Place2Page
Why We Moved Streaming Events Out of Process Memory

Engineering

Why We Moved Streaming Events Out of Process Memory

The first streaming version worked on one worker, but a shared event store was the safer boundary once generation and stream requests could land on different processes.

The first version of streaming progress in Place2Page was reasonable.

Generation steps were stored in process memory, and the stream endpoint read that in-memory state and pushed events to the browser.

For a single process, that worked.

The trouble is that a lot of designs look stable right up until the moment they have to cross a process boundary.

What made the first version fragile

Two issues showed up quickly.

The first was cleanup. Completed stream state could linger in memory longer than intended, because cleanup depended on timing and later access patterns.

The second was more important.

Once background generation work and /stream requests were allowed to hit different workers, the system no longer had one shared in-memory truth.

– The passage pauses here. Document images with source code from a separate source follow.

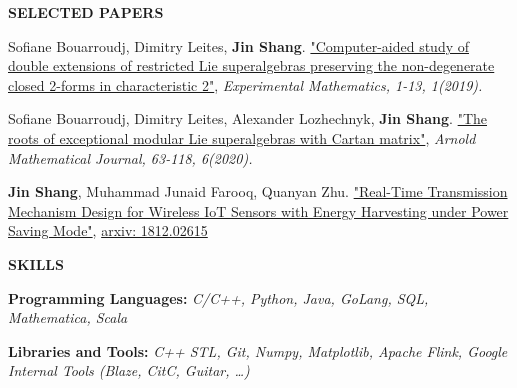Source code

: \documentclass[letterpaper,11pt]{article}
\newcommand{\resheading}[1]{{\large \colorbox{mygrey}{\begin{minipage}{\linewidth}{\textbf{#1 \vphantom{p\^{E}}}}\end{minipage}}}}
\begin{document}
\resheading{SELECTED PAPERS}
\begin{description}
	
	\item \footnotesize Sofiane Bouarroudj, Dimitry Leites, \textbf{Jin Shang}. \href{https://arxiv.org/abs/1904.09579}{"Computer-aided study of double extensions of restricted Lie superalgebras preserving the non-degenerate closed 2-forms in characteristic 2"}, \textit{Experimental Mathematics, 1-13, 1(2019).} 
	\item \footnotesize Sofiane Bouarroudj, Dimitry Leites, Alexander Lozhechnyk, \textbf{Jin Shang}. \href{https://arxiv.org/abs/1904.09578}{"The roots of exceptional modular Lie superalgebras with Cartan matrix"}, \textit{Arnold Mathematical Journal, 63-118, 6(2020).} 
	\item \footnotesize  \textbf{Jin Shang}, Muhammad Junaid Farooq, Quanyan Zhu. \href{https://arxiv.org/abs/1812.02615}{"Real-Time Transmission Mechanism Design for Wireless IoT Sensors with Energy Harvesting under Power Saving Mode"}, \href{https://arxiv.org/abs/1812.02615}{arxiv: 1812.02615}
\end{description}
\resheading{SKILLS}
\begin{description}
	\item \footnotesize \textbf{Programming Languages:} \textit{C/C++, Python, Java, GoLang,  SQL, Mathematica, Scala}
	\item \footnotesize \textbf{Libraries and Tools:} \textit{C++ STL, Git, Numpy, Matplotlib, Apache Flink, Google Internal Tools (Blaze, CitC, Guitar, \dots)}
\end{description}

	
\end{document}
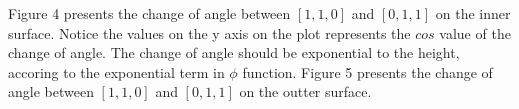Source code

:\documentclass[a4paper,12pt]{article} %
\begin{document}
Figure 4 presents the change of angle between $[1,1,0]$ and $[0,1,1]$ on the inner surface. Notice the values on the y axis on the plot 
represents the $cos$ value of the change of angle. The change of angle should be exponential to the height, accoring to the exponential term in $\phi$ function.
Figure 5 presents the change of angle between $[1,1,0]$ and $[0,1,1]$ on the outter surface.
     
\end{document}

That meant a user could open a perfectly valid running page and still miss live step or preview events, simply because the stream request was reading from a different process than the one writing them.

That is the kind of bug that makes a product feel random.

The real boundary was not the function call

This was the main lesson.

The interesting boundary was not "which helper publishes an event." It was "what storage can both sides trust."

If generation and streaming can happen on different workers, then process memory is the wrong contract.

It is too local. It hides failure modes until the system grows just enough to expose them.

The fix was to make events durable and shared

Instead of holding stream state in memory, Place2Page moved events into a database table.

The shape is intentionally simple:

  • project_id
  • seq
  • event_json
  • is_terminal
  • created_at

That small shift changed the runtime behavior in a useful way.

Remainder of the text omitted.